SELECT language, COUNT(*) FROM favorites GROUP BY language;

returns a table of languages and their associated count; now ordered by accending order.

SELECT language, COUNT(_) FROM favorites GROUP BY language ORDER BY COUNT(_);

returns a table of languages and their associated count; now ordered by descending order.

SELECT language, COUNT(*) FROM favorites GROUP BY language ORDER BY COUNT(*) DESC;

Can name a condition to save repeats

SELECT language, COUNT(\*) AS n FROM favorites GROUP BY language ORDER BY n DESC;

Add data into the database

INSERT INTO table (column, ...) VALUES(value, ...);

NULL == lack of data for field.

IMDb

Movie/TV Show database with a GUI as the website

Best Practice

when storing data associate a string header with an id number. That way ids can be associated across multiple pieces of data and not risk a string being misspelled.

Data Types

BLOB
- Binary Large Object
INTEGER
NUMBERIC
- dates and times
REAL
- floats or decimal points
TEXT
- strings

PRIMARY KEY = unique id FOREIGN KEY = use of PRIMARY KEY in a new database table.

Search data matched between two tables

SELECT \* FROM shows WHERE id IN
(SELECT show_id FROM ratings WHERE rating >= 6.0);

JOIN

This will combine the two tables by defining the shared value “shows.id” and then outputs the first 10 options with a rating >= 6.0, and only show the title and rating.

SELECT title, rating FROM shows JOIN ratings ON shows.id = ratings.show.id WHERE rating >= 6.0 LIMIT 10;

Many to Many

requires a 3rd table to link the unique data tables “Person” “Shows”

INDEX

INDEX will create a B-Tree; and while it takes time to process the table the first time; there after it will result in far faster searches between tables.

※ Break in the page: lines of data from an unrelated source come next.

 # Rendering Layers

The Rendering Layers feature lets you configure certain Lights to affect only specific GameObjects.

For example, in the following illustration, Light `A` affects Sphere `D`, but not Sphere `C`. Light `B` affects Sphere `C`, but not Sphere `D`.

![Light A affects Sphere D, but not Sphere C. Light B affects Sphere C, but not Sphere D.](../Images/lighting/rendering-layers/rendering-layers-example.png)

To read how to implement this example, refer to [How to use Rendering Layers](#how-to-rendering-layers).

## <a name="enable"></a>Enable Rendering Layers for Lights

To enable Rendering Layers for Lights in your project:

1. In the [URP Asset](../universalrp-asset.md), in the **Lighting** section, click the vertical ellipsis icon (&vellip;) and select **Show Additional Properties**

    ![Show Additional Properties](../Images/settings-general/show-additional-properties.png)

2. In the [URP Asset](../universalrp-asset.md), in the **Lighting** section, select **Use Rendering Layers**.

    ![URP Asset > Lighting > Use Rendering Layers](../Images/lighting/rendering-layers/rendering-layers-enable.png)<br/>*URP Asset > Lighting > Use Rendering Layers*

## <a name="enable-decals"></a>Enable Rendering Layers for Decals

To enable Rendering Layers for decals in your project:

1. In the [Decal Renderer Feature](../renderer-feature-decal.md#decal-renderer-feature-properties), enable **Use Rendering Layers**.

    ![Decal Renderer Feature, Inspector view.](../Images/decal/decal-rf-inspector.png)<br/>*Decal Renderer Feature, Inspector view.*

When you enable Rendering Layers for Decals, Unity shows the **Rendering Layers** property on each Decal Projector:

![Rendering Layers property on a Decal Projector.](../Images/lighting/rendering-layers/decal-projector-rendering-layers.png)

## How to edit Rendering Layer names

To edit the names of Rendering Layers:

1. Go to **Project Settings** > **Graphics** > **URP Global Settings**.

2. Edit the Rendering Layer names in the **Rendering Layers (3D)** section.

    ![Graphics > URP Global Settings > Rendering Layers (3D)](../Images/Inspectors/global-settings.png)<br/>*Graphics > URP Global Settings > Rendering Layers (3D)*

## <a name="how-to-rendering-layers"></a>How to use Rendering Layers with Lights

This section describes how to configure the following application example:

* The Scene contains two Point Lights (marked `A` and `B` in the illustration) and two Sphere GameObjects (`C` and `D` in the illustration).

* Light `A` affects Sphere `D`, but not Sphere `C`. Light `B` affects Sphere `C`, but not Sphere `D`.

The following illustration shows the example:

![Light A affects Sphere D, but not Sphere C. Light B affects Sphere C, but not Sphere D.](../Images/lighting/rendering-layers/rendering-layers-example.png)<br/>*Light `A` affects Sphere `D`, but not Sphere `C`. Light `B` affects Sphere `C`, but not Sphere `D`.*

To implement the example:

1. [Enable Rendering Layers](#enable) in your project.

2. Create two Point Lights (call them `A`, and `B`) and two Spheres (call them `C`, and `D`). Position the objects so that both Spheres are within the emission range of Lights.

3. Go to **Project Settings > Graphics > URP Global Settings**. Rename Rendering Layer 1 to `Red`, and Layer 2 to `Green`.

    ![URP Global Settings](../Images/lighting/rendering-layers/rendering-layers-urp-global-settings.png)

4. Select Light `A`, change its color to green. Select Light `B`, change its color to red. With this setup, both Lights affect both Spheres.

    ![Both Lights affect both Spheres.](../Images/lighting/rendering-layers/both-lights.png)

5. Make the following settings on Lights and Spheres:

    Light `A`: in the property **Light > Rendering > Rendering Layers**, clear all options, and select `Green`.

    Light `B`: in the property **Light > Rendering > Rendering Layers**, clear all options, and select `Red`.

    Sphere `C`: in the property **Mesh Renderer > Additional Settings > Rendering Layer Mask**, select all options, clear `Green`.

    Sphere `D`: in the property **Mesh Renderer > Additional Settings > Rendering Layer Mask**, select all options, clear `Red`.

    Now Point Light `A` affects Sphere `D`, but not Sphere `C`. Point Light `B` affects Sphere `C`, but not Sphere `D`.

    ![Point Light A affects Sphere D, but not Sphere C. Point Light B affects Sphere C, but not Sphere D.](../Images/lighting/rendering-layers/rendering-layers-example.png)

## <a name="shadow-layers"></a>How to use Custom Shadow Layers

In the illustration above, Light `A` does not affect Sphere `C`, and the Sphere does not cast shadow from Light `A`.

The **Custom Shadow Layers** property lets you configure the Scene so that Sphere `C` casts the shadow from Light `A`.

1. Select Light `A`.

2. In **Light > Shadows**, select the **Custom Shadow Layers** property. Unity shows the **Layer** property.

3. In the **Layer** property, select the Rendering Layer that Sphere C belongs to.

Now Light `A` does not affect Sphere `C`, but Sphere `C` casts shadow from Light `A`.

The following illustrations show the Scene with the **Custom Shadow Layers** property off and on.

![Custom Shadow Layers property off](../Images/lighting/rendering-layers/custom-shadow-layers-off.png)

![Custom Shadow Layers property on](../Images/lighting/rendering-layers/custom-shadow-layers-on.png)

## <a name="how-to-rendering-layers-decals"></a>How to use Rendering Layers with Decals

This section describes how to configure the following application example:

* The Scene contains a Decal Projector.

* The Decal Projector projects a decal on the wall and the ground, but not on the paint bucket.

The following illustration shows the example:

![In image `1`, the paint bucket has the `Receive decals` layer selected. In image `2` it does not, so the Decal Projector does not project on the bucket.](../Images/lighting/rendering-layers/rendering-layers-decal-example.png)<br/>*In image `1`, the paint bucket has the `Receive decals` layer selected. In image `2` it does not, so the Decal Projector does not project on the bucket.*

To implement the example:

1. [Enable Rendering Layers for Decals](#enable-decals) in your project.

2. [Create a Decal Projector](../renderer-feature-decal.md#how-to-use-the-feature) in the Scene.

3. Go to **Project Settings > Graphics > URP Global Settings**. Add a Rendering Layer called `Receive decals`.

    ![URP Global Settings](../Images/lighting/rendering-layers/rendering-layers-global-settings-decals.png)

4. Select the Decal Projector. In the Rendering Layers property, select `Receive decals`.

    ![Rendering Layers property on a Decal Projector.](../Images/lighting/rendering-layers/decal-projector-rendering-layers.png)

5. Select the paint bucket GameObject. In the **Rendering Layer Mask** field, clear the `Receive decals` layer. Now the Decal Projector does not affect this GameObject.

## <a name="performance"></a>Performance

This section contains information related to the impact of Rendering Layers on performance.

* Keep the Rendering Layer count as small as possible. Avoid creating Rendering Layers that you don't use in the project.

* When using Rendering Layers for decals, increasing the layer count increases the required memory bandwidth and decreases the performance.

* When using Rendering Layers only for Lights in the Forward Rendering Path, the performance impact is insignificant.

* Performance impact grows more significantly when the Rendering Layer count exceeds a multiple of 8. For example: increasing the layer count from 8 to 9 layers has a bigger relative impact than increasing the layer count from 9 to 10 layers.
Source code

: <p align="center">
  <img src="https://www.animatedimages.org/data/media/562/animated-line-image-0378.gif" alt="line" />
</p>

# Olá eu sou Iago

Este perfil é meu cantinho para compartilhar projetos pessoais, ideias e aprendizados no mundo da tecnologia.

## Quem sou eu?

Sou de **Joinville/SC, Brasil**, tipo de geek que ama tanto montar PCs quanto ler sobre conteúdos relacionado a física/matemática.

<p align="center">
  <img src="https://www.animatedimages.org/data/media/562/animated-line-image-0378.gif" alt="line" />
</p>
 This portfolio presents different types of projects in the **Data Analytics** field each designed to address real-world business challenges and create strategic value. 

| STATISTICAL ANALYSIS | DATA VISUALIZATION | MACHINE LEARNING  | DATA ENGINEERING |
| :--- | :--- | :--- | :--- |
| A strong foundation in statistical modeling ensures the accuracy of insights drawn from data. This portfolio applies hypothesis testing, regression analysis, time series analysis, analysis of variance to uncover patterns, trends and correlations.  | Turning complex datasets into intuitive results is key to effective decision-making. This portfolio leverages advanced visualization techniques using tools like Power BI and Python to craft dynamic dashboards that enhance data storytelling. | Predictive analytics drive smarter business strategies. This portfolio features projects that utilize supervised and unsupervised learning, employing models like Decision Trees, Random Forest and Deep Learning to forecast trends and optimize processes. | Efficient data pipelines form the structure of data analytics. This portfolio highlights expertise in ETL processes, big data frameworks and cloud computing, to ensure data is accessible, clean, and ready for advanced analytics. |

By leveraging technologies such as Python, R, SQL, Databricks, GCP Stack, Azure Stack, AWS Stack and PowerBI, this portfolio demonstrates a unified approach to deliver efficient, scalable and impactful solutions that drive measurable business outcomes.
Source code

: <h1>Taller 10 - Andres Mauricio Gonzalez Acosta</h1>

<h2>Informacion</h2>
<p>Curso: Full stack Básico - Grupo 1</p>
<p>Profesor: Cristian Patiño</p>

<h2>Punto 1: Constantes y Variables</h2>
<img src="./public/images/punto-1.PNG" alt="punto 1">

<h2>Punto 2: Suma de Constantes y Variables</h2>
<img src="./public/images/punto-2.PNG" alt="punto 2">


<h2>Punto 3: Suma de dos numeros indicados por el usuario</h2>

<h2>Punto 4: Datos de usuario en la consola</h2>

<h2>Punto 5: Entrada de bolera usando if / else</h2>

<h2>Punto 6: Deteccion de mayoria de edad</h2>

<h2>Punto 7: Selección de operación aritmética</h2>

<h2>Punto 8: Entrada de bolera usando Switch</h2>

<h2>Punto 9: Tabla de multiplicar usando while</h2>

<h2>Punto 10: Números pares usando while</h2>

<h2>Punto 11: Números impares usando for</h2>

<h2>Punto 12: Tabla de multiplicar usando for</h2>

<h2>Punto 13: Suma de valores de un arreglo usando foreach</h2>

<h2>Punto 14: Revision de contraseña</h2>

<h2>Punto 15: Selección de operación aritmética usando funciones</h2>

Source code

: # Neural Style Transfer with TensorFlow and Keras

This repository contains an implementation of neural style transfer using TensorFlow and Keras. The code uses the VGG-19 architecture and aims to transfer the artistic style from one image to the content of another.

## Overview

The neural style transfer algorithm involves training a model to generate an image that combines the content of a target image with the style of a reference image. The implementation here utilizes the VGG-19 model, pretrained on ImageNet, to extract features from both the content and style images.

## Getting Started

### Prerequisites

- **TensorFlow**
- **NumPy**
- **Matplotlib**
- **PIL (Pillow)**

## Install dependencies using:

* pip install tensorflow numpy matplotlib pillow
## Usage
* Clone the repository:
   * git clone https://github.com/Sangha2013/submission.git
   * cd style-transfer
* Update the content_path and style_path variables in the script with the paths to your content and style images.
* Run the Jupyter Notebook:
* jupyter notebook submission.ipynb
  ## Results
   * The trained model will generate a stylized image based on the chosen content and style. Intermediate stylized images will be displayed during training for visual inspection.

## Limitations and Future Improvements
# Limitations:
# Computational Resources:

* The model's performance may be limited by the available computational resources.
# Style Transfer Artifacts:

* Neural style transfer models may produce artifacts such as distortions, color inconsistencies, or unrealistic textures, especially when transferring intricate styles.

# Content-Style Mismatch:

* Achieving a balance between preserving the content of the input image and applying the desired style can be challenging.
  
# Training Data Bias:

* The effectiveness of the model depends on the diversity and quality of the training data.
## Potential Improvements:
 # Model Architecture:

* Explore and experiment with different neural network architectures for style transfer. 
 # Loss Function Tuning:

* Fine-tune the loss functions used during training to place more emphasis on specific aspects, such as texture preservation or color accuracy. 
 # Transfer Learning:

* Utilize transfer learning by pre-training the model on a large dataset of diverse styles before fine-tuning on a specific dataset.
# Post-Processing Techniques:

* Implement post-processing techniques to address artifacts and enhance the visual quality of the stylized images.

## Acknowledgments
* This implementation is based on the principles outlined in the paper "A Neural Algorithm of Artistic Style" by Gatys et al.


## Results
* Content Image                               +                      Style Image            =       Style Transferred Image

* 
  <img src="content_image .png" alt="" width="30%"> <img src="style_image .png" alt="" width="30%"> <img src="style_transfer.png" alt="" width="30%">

CREATE INDEX person_index on stars (person_id);

Tradeoffs: will cost more memory, and has to be updated anytime the table is modified.

Python to use SQL

form cs50 import SQL
db = SQL("sqlite:///favorites.db")

favorite = input("Favorite: ")

rows = db.execute("SELECT COUNT(*) AS n FROM favorites WHERE problem = ?", favorite)
row = rows[0]

print(row["n"])

Race Conditions

where you attempt to update a database multiple times within a short period of time, and there is a conflict.

BEGIN TRANSACTION
COMMIT
ROLLBACK

These help control and prevent conflicts where race conditions are a known possibility.

db.execute("BEGIN TRANSACTION")
rows = db.execute("SELECT likes FROM posts WHERE id = ?", id);
likes = rows[0]["likes"]
db.execute("UPDATE posts SET likes = ? WHERE id = ?", likes + 1, id);
db.execute("COMMIT")

SQL Injection ATTACK

Safe solution is to use ‘?’ as a placeholder when a variable needs to be entered.